■ **WHAT THE TASK ASKS**
In the records below, find each line containing the word "BookEdition" and copy it.

═══ MATERIAL FOR THE TASK ═══

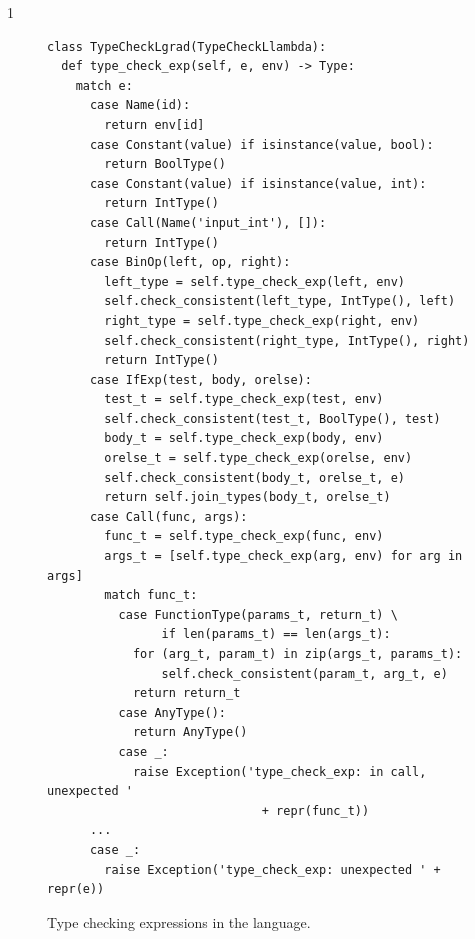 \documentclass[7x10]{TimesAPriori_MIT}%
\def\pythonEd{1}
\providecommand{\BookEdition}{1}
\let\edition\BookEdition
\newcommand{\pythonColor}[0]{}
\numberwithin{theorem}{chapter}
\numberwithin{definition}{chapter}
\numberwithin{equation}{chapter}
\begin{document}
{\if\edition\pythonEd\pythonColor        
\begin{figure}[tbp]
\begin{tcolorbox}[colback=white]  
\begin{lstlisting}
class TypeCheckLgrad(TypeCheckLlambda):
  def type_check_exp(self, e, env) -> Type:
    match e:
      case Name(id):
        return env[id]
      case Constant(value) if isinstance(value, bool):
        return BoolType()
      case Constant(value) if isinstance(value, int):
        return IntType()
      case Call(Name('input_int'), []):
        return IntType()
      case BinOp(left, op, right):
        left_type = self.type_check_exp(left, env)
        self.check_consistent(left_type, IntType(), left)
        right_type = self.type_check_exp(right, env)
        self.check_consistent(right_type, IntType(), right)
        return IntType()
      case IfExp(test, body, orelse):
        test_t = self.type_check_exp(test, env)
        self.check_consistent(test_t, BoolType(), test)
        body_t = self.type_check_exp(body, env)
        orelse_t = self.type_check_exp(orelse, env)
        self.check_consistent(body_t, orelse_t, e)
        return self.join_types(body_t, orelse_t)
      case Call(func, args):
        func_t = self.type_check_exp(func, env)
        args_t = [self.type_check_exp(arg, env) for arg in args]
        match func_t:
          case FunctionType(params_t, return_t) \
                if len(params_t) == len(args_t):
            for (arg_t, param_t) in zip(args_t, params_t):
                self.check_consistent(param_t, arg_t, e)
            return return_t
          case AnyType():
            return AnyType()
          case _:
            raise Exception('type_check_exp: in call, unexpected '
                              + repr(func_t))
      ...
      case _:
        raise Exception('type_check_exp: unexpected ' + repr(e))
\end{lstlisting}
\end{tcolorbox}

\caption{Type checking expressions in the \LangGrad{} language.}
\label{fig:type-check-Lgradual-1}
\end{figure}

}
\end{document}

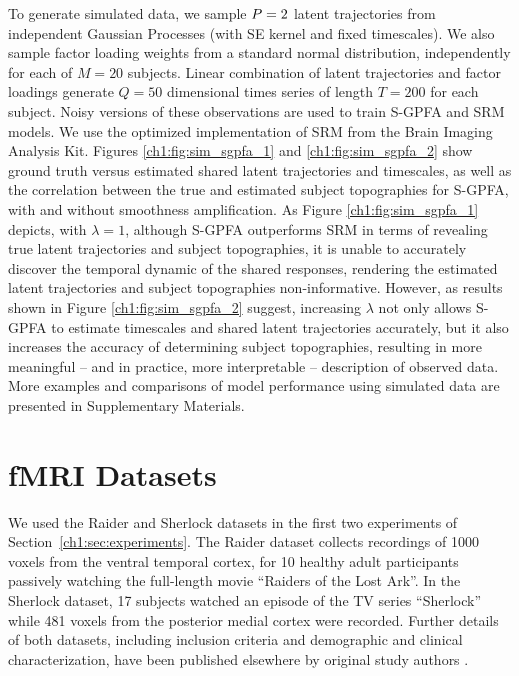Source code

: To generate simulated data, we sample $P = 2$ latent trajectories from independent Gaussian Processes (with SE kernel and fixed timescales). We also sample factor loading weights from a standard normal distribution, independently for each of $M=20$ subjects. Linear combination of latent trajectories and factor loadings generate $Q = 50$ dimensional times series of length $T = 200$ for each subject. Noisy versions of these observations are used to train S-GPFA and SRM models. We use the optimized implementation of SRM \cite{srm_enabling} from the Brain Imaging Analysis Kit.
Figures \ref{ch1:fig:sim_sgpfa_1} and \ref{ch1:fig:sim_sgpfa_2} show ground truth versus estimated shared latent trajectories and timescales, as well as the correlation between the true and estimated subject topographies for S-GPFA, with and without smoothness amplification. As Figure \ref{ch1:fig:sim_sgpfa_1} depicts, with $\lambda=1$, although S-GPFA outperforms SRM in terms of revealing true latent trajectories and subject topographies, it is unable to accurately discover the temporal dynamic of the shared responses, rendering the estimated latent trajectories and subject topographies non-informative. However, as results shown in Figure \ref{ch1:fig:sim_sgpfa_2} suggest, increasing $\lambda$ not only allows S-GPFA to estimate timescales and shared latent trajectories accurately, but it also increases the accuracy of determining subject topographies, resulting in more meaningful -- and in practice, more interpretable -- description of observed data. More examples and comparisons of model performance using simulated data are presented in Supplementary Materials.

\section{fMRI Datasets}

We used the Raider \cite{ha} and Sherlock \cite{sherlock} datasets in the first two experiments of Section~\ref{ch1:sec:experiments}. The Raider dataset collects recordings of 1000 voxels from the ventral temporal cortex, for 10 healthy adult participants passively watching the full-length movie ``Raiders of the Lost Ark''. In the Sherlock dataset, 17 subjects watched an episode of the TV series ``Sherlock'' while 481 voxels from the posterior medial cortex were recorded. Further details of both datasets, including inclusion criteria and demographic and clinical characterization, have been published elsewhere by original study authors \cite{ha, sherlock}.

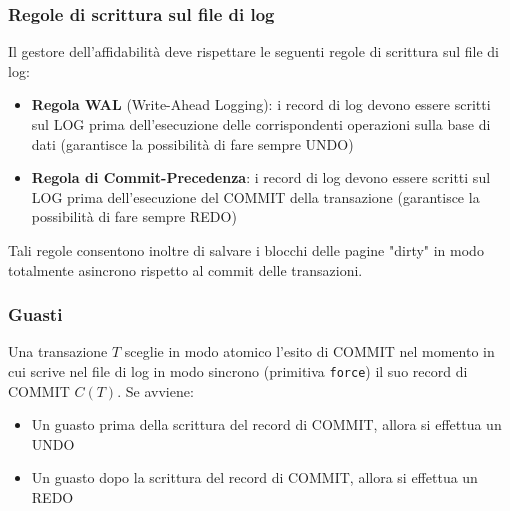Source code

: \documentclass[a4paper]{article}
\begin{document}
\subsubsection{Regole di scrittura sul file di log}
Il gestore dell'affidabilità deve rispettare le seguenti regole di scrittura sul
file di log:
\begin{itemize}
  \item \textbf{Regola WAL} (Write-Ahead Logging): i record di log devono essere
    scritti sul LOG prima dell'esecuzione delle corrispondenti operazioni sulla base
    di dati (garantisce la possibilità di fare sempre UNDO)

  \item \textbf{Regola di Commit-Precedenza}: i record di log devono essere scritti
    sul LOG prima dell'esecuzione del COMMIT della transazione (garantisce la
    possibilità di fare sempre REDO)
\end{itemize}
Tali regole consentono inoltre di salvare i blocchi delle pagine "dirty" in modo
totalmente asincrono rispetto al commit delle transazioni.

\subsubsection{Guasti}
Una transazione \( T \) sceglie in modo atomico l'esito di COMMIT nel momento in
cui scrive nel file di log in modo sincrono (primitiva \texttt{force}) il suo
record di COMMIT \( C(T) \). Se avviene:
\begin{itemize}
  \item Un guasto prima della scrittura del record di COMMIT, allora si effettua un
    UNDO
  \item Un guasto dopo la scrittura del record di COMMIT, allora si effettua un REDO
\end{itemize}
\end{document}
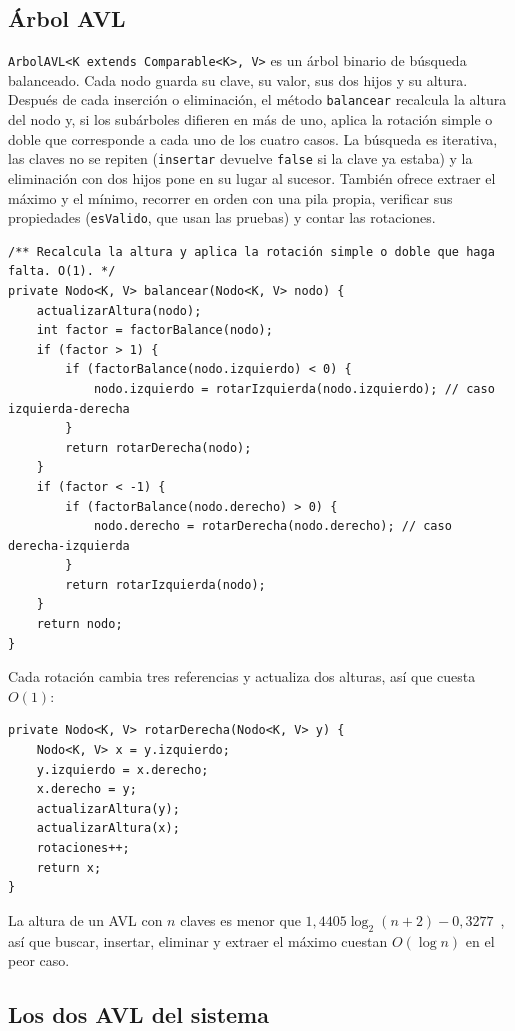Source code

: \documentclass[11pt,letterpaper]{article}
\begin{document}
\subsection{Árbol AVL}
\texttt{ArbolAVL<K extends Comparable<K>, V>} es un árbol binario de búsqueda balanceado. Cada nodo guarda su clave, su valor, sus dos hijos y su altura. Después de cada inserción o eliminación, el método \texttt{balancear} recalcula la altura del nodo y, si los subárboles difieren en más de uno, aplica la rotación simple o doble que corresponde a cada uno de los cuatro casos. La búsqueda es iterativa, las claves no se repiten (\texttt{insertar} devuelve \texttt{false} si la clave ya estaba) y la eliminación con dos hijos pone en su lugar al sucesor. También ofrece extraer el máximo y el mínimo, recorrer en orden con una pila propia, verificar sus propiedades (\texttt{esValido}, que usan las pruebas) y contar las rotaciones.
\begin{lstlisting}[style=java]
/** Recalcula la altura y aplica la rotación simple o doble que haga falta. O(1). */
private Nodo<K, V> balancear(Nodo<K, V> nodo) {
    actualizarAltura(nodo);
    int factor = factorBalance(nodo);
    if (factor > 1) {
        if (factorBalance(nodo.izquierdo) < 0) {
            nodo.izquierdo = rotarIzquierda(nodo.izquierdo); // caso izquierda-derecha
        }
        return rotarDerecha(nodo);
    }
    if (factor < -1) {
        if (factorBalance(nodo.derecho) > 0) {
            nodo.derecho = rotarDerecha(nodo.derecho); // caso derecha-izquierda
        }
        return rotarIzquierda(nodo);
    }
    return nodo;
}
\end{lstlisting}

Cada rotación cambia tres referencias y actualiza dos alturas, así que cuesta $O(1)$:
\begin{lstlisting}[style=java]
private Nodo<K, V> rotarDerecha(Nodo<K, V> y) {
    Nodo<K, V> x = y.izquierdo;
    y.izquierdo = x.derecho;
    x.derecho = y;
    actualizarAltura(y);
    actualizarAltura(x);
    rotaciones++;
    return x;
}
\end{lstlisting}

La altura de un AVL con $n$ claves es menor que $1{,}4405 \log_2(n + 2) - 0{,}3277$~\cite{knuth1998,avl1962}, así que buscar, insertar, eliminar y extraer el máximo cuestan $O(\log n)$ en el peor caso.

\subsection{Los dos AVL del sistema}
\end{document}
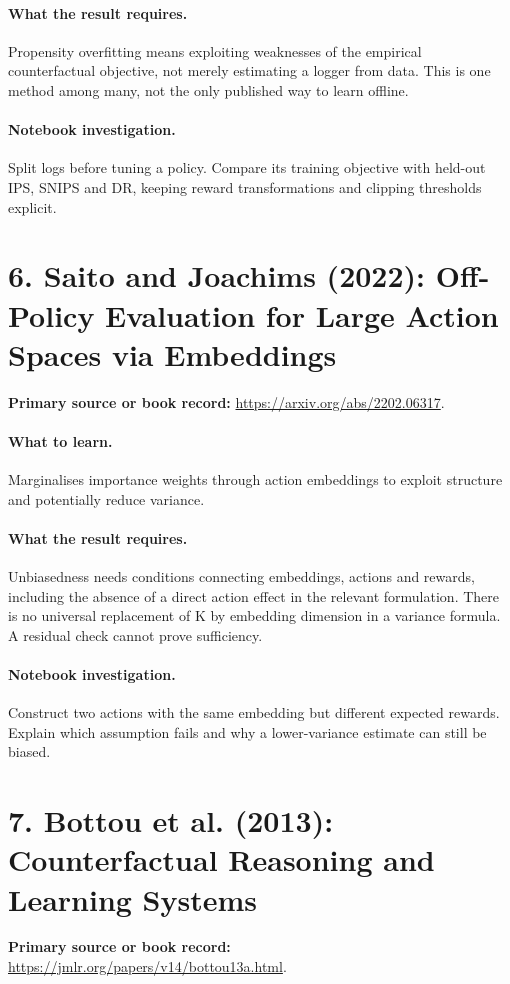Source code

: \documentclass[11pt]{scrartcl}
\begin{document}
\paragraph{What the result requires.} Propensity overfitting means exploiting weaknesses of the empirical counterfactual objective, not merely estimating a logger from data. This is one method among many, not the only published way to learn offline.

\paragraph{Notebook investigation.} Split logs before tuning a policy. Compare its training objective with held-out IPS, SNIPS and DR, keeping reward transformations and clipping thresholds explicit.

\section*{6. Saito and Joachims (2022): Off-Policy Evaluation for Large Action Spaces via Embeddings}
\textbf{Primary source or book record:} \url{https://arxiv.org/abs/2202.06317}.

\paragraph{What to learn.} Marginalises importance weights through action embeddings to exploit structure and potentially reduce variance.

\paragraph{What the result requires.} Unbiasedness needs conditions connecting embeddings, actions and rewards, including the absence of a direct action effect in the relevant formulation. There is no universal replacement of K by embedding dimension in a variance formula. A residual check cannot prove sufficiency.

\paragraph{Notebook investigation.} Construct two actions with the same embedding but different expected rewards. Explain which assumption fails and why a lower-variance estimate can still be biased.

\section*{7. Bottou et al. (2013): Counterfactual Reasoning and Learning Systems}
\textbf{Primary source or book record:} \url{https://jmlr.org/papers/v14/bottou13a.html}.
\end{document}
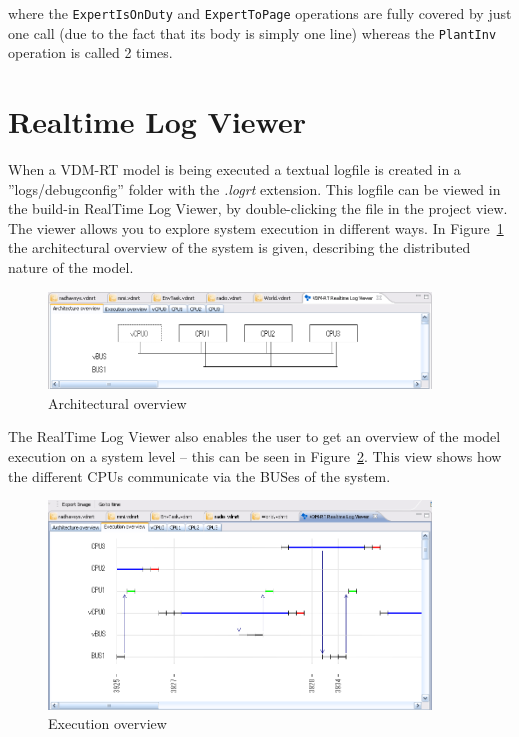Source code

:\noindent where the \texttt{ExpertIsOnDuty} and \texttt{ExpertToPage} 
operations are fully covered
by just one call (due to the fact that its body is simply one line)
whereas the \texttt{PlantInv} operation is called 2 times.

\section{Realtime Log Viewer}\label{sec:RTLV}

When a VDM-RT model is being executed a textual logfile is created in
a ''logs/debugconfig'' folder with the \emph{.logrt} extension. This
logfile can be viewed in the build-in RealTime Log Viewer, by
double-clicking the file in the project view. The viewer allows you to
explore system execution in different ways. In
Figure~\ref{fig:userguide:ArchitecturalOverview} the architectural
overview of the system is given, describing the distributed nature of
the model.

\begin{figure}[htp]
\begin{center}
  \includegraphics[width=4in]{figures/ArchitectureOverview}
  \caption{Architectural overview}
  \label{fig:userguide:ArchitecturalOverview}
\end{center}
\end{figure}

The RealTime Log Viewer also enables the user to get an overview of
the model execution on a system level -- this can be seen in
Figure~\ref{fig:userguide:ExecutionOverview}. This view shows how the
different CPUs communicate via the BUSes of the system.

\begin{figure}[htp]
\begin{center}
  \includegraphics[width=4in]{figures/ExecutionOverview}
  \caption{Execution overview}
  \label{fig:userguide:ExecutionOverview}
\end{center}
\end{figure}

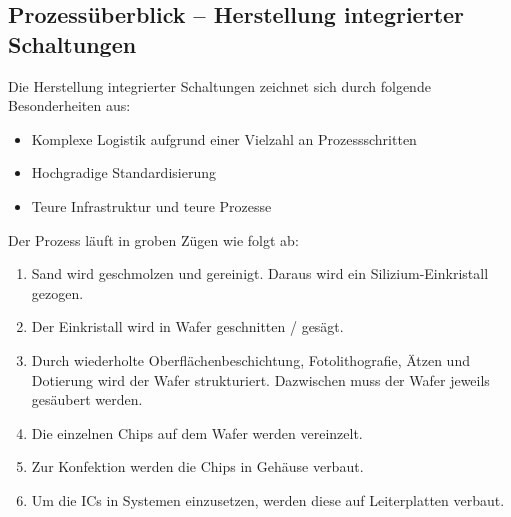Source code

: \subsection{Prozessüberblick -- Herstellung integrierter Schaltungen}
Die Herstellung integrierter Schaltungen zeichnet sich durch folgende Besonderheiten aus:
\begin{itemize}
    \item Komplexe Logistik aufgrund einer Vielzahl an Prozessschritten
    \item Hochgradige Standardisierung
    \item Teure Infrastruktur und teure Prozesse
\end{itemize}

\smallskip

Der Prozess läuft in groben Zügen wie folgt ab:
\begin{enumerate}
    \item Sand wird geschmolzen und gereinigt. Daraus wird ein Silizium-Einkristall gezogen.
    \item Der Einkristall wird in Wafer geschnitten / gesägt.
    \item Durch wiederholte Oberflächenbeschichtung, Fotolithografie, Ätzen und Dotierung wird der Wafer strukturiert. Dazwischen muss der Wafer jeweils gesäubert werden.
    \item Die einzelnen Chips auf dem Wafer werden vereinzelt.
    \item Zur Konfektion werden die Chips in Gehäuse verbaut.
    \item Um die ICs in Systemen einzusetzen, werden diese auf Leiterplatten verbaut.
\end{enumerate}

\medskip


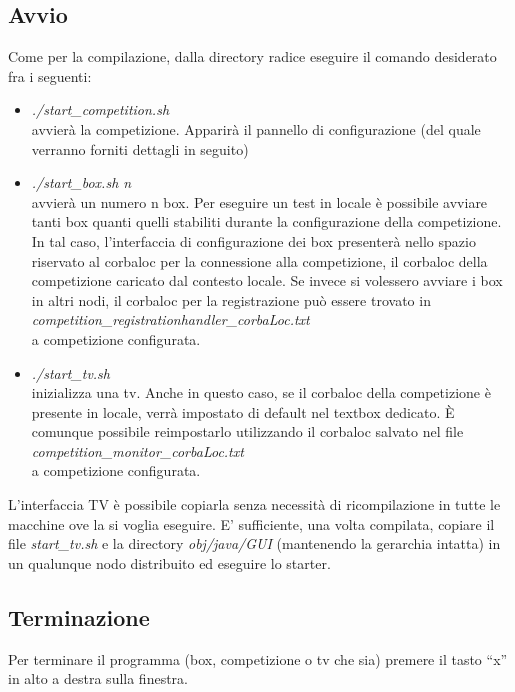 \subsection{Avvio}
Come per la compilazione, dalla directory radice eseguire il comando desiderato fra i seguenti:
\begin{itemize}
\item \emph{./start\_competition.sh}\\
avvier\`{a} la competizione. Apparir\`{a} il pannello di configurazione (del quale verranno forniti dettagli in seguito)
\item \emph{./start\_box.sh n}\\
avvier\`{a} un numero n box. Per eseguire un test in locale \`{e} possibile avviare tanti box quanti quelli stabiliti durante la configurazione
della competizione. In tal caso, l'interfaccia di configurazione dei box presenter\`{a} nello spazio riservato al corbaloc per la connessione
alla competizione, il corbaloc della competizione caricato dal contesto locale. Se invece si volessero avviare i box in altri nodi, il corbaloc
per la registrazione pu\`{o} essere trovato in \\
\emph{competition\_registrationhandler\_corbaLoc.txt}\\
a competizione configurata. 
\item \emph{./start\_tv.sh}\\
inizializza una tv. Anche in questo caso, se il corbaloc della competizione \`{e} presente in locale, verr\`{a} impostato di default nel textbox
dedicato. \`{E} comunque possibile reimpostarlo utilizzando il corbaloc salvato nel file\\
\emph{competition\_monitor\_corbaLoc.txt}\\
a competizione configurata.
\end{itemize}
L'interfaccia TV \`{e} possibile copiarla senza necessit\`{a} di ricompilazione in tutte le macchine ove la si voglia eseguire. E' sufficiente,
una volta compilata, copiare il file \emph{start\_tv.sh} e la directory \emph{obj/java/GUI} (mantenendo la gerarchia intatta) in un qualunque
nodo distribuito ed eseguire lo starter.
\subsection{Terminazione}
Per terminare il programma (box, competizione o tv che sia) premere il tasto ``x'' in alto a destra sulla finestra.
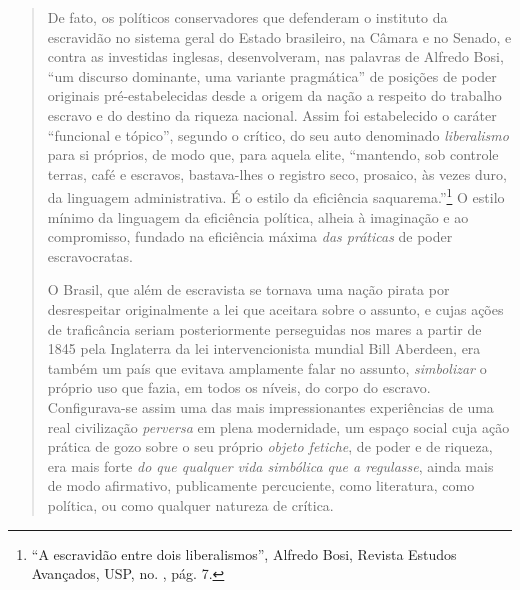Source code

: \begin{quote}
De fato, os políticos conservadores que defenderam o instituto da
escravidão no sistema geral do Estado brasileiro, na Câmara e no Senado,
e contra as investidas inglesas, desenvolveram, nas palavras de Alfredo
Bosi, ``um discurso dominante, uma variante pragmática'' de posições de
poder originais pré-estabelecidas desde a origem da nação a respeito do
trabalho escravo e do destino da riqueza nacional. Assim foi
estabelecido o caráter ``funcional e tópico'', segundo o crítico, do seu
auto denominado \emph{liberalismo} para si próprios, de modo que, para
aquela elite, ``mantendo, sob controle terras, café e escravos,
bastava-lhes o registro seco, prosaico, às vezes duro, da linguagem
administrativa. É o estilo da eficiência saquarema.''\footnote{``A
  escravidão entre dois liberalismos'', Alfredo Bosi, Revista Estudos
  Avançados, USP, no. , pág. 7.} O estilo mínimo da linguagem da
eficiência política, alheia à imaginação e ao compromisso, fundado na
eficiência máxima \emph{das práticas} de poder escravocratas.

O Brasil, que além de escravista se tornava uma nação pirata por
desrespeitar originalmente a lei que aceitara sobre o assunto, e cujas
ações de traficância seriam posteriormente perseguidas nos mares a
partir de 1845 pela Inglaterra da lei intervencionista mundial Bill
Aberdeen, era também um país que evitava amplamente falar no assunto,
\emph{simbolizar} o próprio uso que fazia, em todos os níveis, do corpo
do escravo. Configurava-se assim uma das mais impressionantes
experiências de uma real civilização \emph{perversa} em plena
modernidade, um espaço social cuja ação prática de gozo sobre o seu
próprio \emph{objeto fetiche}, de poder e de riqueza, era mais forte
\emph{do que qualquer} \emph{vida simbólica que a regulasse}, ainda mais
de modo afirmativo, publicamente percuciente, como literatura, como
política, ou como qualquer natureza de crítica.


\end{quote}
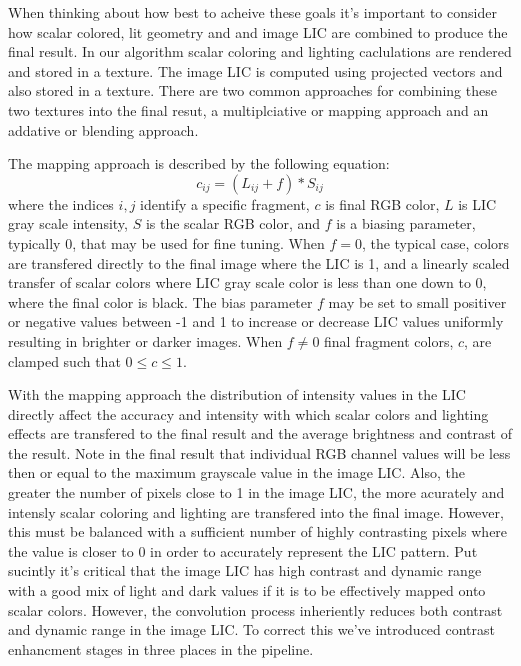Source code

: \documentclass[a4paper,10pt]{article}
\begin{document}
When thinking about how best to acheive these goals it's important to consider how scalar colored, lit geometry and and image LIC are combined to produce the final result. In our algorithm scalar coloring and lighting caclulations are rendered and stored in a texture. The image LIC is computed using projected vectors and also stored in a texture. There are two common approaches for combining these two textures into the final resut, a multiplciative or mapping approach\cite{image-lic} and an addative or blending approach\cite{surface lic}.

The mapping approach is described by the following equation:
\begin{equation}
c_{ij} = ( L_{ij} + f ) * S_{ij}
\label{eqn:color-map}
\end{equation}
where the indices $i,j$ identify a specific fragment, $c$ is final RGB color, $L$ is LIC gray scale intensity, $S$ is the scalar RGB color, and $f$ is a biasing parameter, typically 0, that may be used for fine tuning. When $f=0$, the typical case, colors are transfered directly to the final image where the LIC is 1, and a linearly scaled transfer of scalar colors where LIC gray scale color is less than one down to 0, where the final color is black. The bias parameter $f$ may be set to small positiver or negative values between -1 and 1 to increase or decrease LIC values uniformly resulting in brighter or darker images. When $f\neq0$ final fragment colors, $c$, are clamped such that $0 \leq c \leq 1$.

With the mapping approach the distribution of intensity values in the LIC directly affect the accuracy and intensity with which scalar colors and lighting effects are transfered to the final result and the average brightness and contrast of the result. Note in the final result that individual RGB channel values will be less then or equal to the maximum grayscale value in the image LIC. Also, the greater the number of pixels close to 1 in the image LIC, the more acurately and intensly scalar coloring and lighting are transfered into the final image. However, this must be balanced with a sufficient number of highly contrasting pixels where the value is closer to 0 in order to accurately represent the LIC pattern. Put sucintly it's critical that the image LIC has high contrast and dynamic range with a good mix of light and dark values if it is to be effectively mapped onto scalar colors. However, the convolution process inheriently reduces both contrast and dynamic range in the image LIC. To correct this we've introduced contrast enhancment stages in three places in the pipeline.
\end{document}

═══

■ **RESPONSE AREA**
\providecommand{\BookEdition}{1}
\let\edition\BookEdition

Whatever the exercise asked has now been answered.